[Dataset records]

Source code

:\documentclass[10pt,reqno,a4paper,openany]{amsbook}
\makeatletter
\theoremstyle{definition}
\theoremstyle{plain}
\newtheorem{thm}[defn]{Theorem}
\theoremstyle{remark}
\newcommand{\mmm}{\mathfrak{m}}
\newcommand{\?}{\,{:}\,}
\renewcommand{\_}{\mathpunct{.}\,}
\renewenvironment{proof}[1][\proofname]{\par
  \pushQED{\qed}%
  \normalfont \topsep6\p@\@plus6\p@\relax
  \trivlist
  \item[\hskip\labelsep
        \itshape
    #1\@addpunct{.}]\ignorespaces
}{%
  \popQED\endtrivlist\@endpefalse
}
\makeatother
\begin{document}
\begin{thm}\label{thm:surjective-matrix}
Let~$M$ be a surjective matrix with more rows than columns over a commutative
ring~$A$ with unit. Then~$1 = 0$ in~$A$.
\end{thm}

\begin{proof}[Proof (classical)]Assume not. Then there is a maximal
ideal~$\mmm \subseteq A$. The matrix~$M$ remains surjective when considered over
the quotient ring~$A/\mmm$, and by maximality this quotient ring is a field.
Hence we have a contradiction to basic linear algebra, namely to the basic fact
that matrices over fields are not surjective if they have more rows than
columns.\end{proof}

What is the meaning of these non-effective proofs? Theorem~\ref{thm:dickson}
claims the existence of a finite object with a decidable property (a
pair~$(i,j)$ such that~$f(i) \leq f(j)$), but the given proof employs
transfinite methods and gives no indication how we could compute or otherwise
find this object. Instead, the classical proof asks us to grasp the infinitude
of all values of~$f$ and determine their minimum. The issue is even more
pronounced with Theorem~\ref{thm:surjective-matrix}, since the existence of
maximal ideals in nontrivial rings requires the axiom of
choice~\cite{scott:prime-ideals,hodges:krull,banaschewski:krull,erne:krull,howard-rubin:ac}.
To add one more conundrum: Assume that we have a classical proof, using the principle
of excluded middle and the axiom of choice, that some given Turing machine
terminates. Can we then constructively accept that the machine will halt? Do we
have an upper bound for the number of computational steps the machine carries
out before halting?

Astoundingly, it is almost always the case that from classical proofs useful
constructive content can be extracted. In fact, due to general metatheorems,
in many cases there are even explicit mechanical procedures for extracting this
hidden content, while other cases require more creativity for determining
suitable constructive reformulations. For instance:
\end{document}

## Assigned task
Check each line of the data for "classical". Copy the lines where it turns up.

## Exercise result
\begin{proof}[Proof (classical)]Assume not. Then there is a maximal
find this object. Instead, the classical proof asks us to grasp the infinitude
To add one more conundrum: Assume that we have a classical proof, using the principle
Astoundingly, it is almost always the case that from classical proofs useful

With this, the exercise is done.